How Modern Warfare Warps A City's Future — Reflections Of An Architect From Homs, Syria

It has been almost 12 years since the author left his hometown, which was at the center of the Syrian uprising. He's made an academic career studying the impact of war on architecture and cities and researching acts of deliberate destruction.

Photo of a rubble in Homs, Syria

Moving rubble in Homs, Syria

Ammar Azzouz

OXFORD — It has been almost 12 years since I left my city. And I have never been able to return. Homs, the place I was born and grew up, has been destroyed and I, like many others, have been left in exile: left to remember how beautiful it once was.

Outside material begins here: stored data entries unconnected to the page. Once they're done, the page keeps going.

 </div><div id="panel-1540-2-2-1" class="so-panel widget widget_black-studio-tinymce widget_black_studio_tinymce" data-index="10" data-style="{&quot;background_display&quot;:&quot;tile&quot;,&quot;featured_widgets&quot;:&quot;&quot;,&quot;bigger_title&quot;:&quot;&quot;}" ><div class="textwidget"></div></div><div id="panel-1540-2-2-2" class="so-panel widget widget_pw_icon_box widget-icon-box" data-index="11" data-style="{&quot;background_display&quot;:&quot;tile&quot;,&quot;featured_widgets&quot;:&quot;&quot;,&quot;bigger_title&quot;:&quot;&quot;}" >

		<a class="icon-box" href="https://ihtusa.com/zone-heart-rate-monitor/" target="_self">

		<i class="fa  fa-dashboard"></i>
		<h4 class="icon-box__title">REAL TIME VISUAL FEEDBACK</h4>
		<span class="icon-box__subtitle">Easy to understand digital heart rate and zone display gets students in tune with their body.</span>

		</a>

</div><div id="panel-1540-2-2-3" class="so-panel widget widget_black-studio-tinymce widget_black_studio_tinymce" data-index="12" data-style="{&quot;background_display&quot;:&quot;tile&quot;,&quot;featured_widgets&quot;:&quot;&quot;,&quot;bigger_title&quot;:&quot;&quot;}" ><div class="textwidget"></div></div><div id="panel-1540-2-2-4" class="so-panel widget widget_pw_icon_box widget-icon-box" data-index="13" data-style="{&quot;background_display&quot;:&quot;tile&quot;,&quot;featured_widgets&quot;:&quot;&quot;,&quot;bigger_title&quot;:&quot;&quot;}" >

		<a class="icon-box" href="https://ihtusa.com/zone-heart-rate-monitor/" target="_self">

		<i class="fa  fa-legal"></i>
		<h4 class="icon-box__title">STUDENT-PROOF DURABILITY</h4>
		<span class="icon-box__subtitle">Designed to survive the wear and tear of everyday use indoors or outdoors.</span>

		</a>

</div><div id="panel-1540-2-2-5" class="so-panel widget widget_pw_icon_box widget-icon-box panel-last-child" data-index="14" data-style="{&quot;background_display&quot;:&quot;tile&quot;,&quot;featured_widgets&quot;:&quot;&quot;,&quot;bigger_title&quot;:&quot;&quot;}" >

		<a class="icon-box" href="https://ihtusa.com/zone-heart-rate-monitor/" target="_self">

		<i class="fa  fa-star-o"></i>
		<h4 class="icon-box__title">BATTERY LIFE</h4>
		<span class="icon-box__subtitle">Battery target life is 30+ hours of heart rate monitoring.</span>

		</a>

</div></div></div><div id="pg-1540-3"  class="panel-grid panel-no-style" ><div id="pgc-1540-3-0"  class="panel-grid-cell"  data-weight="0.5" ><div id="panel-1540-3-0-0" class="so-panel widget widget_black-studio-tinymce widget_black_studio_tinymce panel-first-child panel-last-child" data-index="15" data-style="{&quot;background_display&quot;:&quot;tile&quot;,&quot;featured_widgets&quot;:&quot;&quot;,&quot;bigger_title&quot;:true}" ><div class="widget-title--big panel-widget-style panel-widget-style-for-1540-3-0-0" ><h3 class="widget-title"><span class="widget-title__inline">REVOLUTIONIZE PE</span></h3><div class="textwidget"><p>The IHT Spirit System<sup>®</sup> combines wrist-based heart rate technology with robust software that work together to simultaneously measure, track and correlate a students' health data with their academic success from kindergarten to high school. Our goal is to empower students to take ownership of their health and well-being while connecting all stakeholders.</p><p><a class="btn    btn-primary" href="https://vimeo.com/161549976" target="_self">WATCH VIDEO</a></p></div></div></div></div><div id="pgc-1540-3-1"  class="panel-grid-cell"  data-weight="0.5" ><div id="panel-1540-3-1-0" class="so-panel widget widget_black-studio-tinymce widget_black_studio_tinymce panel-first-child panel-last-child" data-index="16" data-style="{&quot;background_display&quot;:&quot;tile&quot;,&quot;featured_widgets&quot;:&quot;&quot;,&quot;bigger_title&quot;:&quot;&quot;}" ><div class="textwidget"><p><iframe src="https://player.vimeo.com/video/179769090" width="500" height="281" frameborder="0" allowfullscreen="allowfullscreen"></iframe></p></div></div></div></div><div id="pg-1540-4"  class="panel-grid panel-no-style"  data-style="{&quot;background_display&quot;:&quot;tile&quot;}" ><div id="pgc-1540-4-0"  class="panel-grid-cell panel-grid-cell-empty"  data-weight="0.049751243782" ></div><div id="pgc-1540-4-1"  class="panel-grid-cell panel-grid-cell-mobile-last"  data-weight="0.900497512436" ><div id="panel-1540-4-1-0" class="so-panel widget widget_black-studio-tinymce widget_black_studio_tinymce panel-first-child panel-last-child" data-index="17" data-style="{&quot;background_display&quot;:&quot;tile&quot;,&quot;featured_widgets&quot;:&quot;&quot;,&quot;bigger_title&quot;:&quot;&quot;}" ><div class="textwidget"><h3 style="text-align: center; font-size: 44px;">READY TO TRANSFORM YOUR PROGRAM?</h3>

What can a person do when their home – that place within them that carries so much meaning – has effectively been murdered?

I have spent my academic career studying the impact of war on architecture and cities and researching acts of deliberate destruction of home, termed by scholars as domicide. Domus is the Latin word for home and domicide refers to the deliberate destruction of home – the killing of it. I have investigated how architecture, both at the time of war and peace, has been weaponized; wilfully targeted, bombed, burnt and contested. It has led me to publishing my first book, Domicide: Architecture, War, and the Destruction of Home in Syria.

From the burning of housing, land and property ownership documents, to the destruction of homes and cultural heritage sites, the brutal destruction in Homs, and other cities in Syria, has not only erased our material culture but also forcibly displaced millions.

Today, over 12 million people have been displaced from their homes within Syria, and beyond in countries such as Lebanon, Jordan, Turkey, Germany and Egypt. This destruction has been “justified” by the Syrian government and its allies, who claim these ordinary neighbourhoods are in fact “battlefields” in what they call a “war on terror and on terrorists”.